真正熟悉了地形,吴帆徽才明白,为什么朝廷耗费那么大的气力,就是难以彻底剿灭农民起义军,这里面有指挥失误的地方,也有两线作战的干扰,但陕西险峻的地形地貌,让农民起义军有了更多躲避的地方,一旦作战不利,他们进入到大山之中,随便找地方躲避,都是很难搜寻的,要是换到一马平川的地方,早期的农民起义军,根本就无法与官军对垒。
八月初十,吴帆徽一行抵达了富平。
此时官道两边的情形开始出现了巨大的变化,人多起来了,而且官道上面行走之人,脸上没有什么惊慌的表情,他们也能够看到一些商队,流民偶尔也会出现,但数量很少。
这让吴帆徽等人略微送了一口气。
这里已经接近西安府城,接下来经过了三原和泾阳,就将抵达西安府城,毕竟距离省城不远了,农民起义军暂时还不敢到这些地方来骚扰,所以治安的情况好了很多。

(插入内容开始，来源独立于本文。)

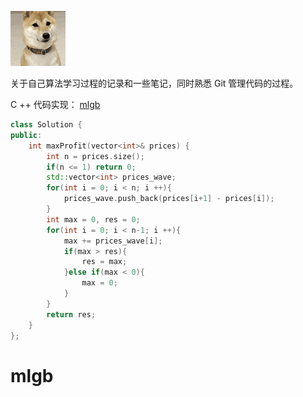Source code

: ![听话狗](https://github.com/awildostrich/arithmetic_study/blob/master/images/%E5%90%AC%E8%AF%9D%E7%8B%97.gif)

关于自己算法学习过程的记录和一些笔记，同时熟悉 Git 管理代码的过程。

C ++ 代码实现：
[mlgb](#mlgb)

```c++
class Solution {
public:
	int maxProfit(vector<int>& prices) {
		int n = prices.size();
		if(n <= 1) return 0;
		std::vector<int> prices_wave;
		for(int i = 0; i < n; i ++){
			prices_wave.push_back(prices[i+1] - prices[i]);
		}
		int max = 0, res = 0;
		for(int i = 0; i < n-1; i ++){
			max += prices_wave[i];
			if(max > res){
				res = max;
			}else if(max < 0){
				max = 0;
			}
		}
		return res;
    }
};
```
# mlgb
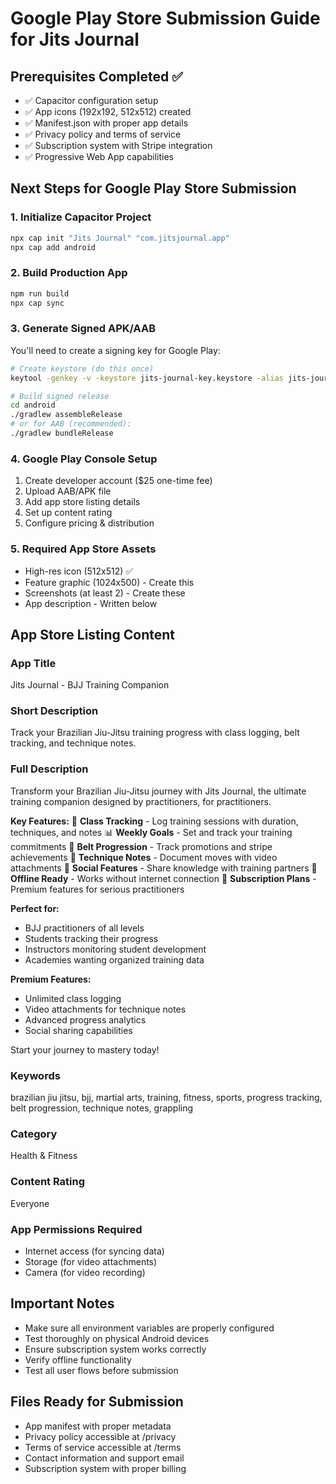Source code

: # Google Play Store Submission Guide for Jits Journal

## Prerequisites Completed ✅
- ✅ Capacitor configuration setup
- ✅ App icons (192x192, 512x512) created
- ✅ Manifest.json with proper app details
- ✅ Privacy policy and terms of service
- ✅ Subscription system with Stripe integration
- ✅ Progressive Web App capabilities

## Next Steps for Google Play Store Submission

### 1. Initialize Capacitor Project
```bash
npx cap init "Jits Journal" "com.jitsjournal.app"
npx cap add android
```

### 2. Build Production App
```bash
npm run build
npx cap sync
```

### 3. Generate Signed APK/AAB
You'll need to create a signing key for Google Play:
```bash
# Create keystore (do this once)
keytool -genkey -v -keystore jits-journal-key.keystore -alias jits-journal -keyalg RSA -keysize 2048 -validity 10000

# Build signed release
cd android
./gradlew assembleRelease
# or for AAB (recommended):
./gradlew bundleRelease
```

### 4. Google Play Console Setup
1. Create developer account ($25 one-time fee)
2. Upload AAB/APK file
3. Add app store listing details
4. Set up content rating
5. Configure pricing & distribution

### 5. Required App Store Assets
- High-res icon (512x512) ✅
- Feature graphic (1024x500) - Create this
- Screenshots (at least 2) - Create these
- App description - Written below

## App Store Listing Content

### App Title
Jits Journal - BJJ Training Companion

### Short Description
Track your Brazilian Jiu-Jitsu training progress with class logging, belt tracking, and technique notes.

### Full Description
Transform your Brazilian Jiu-Jitsu journey with Jits Journal, the ultimate training companion designed by practitioners, for practitioners.

**Key Features:**
🥋 **Class Tracking** - Log training sessions with duration, techniques, and notes
📊 **Weekly Goals** - Set and track your training commitments
🎯 **Belt Progression** - Track promotions and stripe achievements
📝 **Technique Notes** - Document moves with video attachments
🤝 **Social Features** - Share knowledge with training partners
📱 **Offline Ready** - Works without internet connection
💪 **Subscription Plans** - Premium features for serious practitioners

**Perfect for:**
- BJJ practitioners of all levels
- Students tracking their progress
- Instructors monitoring student development
- Academies wanting organized training data

**Premium Features:**
- Unlimited class logging
- Video attachments for technique notes
- Advanced progress analytics
- Social sharing capabilities

Start your journey to mastery today!

### Keywords
brazilian jiu jitsu, bjj, martial arts, training, fitness, sports, progress tracking, belt progression, technique notes, grappling

### Category
Health & Fitness

### Content Rating
Everyone

### App Permissions Required
- Internet access (for syncing data)
- Storage (for video attachments)
- Camera (for video recording)

## Important Notes
- Make sure all environment variables are properly configured
- Test thoroughly on physical Android devices
- Ensure subscription system works correctly
- Verify offline functionality
- Test all user flows before submission

## Files Ready for Submission
- App manifest with proper metadata
- Privacy policy accessible at /privacy
- Terms of service accessible at /terms
- Contact information and support email
- Subscription system with proper billing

当然这些地方也不可能躲过灾荒的肆掠,明显之处就是,官道两边的树木,一样没有叶子、没有树皮,基本都枯死,可想而知树叶和树皮都进入到遭遇灾荒之人的肚子里面。
吴帆徽骑马的新鲜感觉,慢慢消逝,沿路看到的情形,让他的内心很是沉重,城池之内与官道上面的情形形成了鲜明的对比,就算是土匪肆掠的洛川,县城之内客栈和酒楼的生意都是很不错的,而官道上面的流民,只是在苦苦熬时间,时时刻刻都会倒下,永远也起不来身,他们甚至不如那些死囚,临死之前的死囚,尚且能够吃一顿饱饭。
隐隐的,吴帆徽觉得,自己必须要扭转这种局面,一个不能够让老百姓吃饱饭、安居乐业的朝廷,失去其存在的意义,被推翻是必然的,哪怕历史上有着再多的遗憾和不甘。
此刻的吴帆徽,倒是没有什么悲天悯人之心,他主要考虑的还是院试,以及明年的乡试,他的视野所及的地方,也就是延安府和西安府而已。(未完待续)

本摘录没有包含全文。